Starting at the line that contains "to a $4$-cell.", output each line through the end of the data exactly, and nothing more.
□ □ □ □
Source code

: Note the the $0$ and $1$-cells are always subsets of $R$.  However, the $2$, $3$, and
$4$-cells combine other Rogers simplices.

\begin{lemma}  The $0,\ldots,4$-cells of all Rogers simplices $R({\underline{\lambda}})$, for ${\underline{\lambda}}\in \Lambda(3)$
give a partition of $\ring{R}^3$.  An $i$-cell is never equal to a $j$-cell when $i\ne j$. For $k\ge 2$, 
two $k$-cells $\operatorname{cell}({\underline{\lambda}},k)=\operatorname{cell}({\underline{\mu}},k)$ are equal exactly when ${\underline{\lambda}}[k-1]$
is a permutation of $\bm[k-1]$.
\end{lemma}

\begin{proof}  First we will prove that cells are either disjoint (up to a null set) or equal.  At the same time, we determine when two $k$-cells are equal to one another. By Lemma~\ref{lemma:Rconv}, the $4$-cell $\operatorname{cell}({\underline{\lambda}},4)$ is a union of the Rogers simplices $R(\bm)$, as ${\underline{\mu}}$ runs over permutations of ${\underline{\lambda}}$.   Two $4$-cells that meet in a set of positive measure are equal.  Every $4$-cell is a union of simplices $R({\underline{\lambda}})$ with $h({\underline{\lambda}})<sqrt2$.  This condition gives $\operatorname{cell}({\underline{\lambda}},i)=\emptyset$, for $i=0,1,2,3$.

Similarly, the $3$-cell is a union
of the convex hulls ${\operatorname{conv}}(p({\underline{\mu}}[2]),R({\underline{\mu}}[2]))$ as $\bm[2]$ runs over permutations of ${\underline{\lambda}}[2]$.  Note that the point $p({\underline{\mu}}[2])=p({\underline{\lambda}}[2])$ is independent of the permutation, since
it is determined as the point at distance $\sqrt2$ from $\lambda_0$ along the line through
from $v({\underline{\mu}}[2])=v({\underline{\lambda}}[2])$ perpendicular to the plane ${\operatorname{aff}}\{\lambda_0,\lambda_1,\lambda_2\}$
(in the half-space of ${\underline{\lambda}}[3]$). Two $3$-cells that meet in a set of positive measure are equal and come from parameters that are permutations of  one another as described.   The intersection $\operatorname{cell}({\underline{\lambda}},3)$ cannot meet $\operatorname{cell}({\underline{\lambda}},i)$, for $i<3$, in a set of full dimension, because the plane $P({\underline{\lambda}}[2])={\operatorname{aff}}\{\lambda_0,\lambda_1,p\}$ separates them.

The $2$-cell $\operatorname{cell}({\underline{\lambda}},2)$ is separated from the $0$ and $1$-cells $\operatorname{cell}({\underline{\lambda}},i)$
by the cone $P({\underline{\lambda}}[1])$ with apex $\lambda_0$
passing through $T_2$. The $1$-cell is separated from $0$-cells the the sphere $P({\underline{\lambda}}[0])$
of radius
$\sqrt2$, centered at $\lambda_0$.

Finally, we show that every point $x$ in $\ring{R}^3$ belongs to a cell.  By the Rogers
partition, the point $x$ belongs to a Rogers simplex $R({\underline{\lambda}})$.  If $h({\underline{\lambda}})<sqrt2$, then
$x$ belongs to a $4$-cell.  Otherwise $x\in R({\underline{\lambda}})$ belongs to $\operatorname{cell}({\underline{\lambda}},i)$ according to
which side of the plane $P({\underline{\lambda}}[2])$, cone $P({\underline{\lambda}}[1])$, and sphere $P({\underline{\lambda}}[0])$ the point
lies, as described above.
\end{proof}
□ □ □ □
• **RESPONSE TO THE EXERCISE**
$x$ belongs to a $4$-cell.  Otherwise $x\in R({\underline{\lambda}})$ belongs to $\operatorname{cell}({\underline{\lambda}},i)$ according to
which side of the plane $P({\underline{\lambda}}[2])$, cone $P({\underline{\lambda}}[1])$, and sphere $P({\underline{\lambda}}[0])$ the point
lies, as described above.
\end{proof}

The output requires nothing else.